(Information given begins)
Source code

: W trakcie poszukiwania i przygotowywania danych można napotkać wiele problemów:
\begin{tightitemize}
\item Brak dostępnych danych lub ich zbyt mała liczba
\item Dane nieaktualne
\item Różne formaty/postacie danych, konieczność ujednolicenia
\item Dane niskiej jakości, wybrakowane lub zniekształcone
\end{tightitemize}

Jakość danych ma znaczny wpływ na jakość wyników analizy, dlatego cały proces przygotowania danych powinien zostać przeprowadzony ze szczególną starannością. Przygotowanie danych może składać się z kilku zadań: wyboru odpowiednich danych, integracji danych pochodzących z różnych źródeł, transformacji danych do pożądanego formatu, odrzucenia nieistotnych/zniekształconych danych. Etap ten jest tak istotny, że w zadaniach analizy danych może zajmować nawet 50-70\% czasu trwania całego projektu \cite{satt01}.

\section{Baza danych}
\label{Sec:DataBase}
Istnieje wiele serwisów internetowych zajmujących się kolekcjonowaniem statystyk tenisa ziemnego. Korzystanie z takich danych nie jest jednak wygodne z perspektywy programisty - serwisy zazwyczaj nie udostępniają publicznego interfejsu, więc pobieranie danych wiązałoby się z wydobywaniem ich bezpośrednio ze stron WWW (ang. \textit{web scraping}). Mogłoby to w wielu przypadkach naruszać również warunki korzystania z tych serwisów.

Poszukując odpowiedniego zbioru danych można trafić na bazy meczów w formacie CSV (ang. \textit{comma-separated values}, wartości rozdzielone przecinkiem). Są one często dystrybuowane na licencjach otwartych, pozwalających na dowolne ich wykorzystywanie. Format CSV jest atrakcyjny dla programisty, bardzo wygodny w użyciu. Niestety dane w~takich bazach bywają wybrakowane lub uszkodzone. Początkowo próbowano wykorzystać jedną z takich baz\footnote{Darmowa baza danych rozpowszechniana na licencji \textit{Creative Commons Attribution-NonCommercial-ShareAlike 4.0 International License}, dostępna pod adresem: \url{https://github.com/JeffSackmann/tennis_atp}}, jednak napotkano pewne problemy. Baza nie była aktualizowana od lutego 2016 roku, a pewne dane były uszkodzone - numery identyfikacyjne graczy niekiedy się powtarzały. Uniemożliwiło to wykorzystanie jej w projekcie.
(Information given ends)
» What is needed
The data given above must be transcribed exactly and completely.

» Exercise answer
Source code

: W trakcie poszukiwania i przygotowywania danych można napotkać wiele problemów:
\begin{tightitemize}
\item Brak dostępnych danych lub ich zbyt mała liczba
\item Dane nieaktualne
\item Różne formaty/postacie danych, konieczność ujednolicenia
\item Dane niskiej jakości, wybrakowane lub zniekształcone
\end{tightitemize}

Jakość danych ma znaczny wpływ na jakość wyników analizy, dlatego cały proces przygotowania danych powinien zostać przeprowadzony ze szczególną starannością. Przygotowanie danych może składać się z kilku zadań: wyboru odpowiednich danych, integracji danych pochodzących z różnych źródeł, transformacji danych do pożądanego formatu, odrzucenia nieistotnych/zniekształconych danych. Etap ten jest tak istotny, że w zadaniach analizy danych może zajmować nawet 50-70\% czasu trwania całego projektu \cite{satt01}.

\section{Baza danych}
\label{Sec:DataBase}
Istnieje wiele serwisów internetowych zajmujących się kolekcjonowaniem statystyk tenisa ziemnego. Korzystanie z takich danych nie jest jednak wygodne z perspektywy programisty - serwisy zazwyczaj nie udostępniają publicznego interfejsu, więc pobieranie danych wiązałoby się z wydobywaniem ich bezpośrednio ze stron WWW (ang. \textit{web scraping}). Mogłoby to w wielu przypadkach naruszać również warunki korzystania z tych serwisów.

Poszukując odpowiedniego zbioru danych można trafić na bazy meczów w formacie CSV (ang. \textit{comma-separated values}, wartości rozdzielone przecinkiem). Są one często dystrybuowane na licencjach otwartych, pozwalających na dowolne ich wykorzystywanie. Format CSV jest atrakcyjny dla programisty, bardzo wygodny w użyciu. Niestety dane w~takich bazach bywają wybrakowane lub uszkodzone. Początkowo próbowano wykorzystać jedną z takich baz\footnote{Darmowa baza danych rozpowszechniana na licencji \textit{Creative Commons Attribution-NonCommercial-ShareAlike 4.0 International License}, dostępna pod adresem: \url{https://github.com/JeffSackmann/tennis_atp}}, jednak napotkano pewne problemy. Baza nie była aktualizowana od lutego 2016 roku, a pewne dane były uszkodzone - numery identyfikacyjne graczy niekiedy się powtarzały. Uniemożliwiło to wykorzystanie jej w projekcie.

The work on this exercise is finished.